Memoirs of Rangoli ... (p45) - Agra ... the lost kingdom of Mughal (cont.)

Uttar Pradesh, India
February 2016

we left Agra fort and went back to the hotel. it was time for breakfast, but since it was not included in the room charge, and there was no buffet available, we ordered a'la carte. i had nan with dhal, if i've not mistaken, and gosh..i must say, at any part of india that i'd been in this trip, perhaps this was the best combination of vegan-staples that met my appetite.

we decided to visit the bazaar along the streets near the Jama' Masjid of Agra, to do some last minute shopping. just some tips about shopping in Agra...or perhaps in India.
1. the auto-rickshaw drivers like ours, persistently wanted to bring us to the big shops instead of the local bazaar. reason being, they'd get the commission from the shops. the selection would not be that vast, as you'd be stucked in one big shops. the started with a quantum, but you could negotiate/bargain. try 70% off, for a start. 

2. we experienced this back when we were in Chadni Chowk of Old Delhi...i mean we noticed, when Rahul brought the ladies to a shop, instead of a wholesale malls etc. and he was also insisted to keep us intact with his plan on visiting certain shops etc.

3.obviously, they are very persistent and you really need to be careful with scam or its siblings. money is more than king in this part of the world!
4. we insisted our auto-rickshaw drivers, to bring us to the local bazaars of Agra, instead of their recommended shops. it put some face on theirs, as they were clearly disappointed, but had to agree with us as they knew that somebody else would be on their way, if they declined to take us to the place. we told them not to wait as we would be wandering for a while....and again..they insisted to stay and wait. that was also the same as Rahul's act back when we were in Old Delhi. they wouldn't want to loose you to somebody else.
5. the bazaars along the streets around the Jama' Masjid of Agra...obviously a shopping heaven! especially if you were looking for clothes, fabrics etc. but one thing that we noted was - the price was non-negotiable it was already cheap!

so we arrived, and spent our time...wandering and did some shopping, while memo-graphing the days of locals there.

enjoy the pics!

we paid another visit to the Jama' Masjid, with thought of memo-graphing the locals while waiting for the Friday prayer. it was still early, and there was not much people around, other than local kids, that were excited to see us pointing our camera towards them and asked them to pose etc. i was suddenly being approach by two elders, mumbling something and then asking for money. i wasn't sure it was dubbed as a donation or fee as we were tourists that wandering on their ground.
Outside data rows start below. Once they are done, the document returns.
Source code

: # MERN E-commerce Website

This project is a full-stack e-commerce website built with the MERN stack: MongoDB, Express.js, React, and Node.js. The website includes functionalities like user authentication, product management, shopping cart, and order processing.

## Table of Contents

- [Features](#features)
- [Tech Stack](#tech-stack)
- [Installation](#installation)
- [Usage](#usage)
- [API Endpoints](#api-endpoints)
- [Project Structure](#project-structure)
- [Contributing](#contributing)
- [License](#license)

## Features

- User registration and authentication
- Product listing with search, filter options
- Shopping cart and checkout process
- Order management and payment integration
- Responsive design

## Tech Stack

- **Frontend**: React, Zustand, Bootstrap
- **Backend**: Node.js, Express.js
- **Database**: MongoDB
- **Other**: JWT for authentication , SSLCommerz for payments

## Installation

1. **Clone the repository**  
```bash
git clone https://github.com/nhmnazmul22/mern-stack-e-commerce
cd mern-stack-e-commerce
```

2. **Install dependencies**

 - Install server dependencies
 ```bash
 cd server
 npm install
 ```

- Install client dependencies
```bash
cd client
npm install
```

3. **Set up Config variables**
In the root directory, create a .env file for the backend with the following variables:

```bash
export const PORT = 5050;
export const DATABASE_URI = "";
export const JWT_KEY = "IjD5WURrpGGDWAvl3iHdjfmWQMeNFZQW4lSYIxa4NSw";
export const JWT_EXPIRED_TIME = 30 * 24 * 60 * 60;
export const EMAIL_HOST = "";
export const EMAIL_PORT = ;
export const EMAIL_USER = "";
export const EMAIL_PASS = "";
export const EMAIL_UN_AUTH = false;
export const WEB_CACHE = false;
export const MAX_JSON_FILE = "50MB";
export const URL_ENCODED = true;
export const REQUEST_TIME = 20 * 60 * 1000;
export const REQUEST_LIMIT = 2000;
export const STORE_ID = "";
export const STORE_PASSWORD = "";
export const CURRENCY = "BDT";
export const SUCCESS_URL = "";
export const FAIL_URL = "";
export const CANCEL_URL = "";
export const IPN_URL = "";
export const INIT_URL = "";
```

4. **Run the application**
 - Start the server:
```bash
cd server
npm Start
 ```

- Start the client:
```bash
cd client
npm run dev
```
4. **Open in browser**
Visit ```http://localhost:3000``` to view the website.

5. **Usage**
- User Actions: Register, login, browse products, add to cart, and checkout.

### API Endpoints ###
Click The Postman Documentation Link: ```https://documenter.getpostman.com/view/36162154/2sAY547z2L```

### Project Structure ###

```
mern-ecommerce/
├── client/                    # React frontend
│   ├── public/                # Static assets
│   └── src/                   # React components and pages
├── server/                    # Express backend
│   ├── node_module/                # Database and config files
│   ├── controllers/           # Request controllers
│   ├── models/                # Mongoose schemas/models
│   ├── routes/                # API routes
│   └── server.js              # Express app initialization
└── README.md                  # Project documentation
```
Syib came to rescue the clueless me and we left them, after firmly said no to their request.

we saw our drivers with their frowning face, waiting for us and quickly approaching us, was time to go. and guess what, they brought us to the shops where they planned to bring us earlier. perhaps for sake of commission. well... lucky for them, some of us were still in mood for shopping and did some shopping there.

once settled, we went back to the hotel and ended our services with the drivers for the day. we had our lunch at the hotel and had jama' prayer.  it was then time to rest, as Syib told us that our last activity would be in the evening - watching sunset from the riverbank of Yamuna River.


Nov 12, 2016

Memoirs of Rangoli ... (p44) - Agra ... the lost kingdom of Mughal (cont.)

Taj Mahal, 
Yamuna River, Agra, 
Uttar Pradesh, India
February 2016

i ticked and marked the completion of  'a visit to Taj Mahal' that has been on my bucketlist. i guess i was satisfied with the accomplishment, even though, it left me with a bit of 'meh' expression as i couldn't stomach the mixed stories of its pride and tales, its reason for being there etc. i know, i am exaggerating and sounds pathetic. but i am that kind of traveler that some time sounds like the karl pilkington who unable to appreciate the reason why people 'worship' the historic monuments etc. pardon me.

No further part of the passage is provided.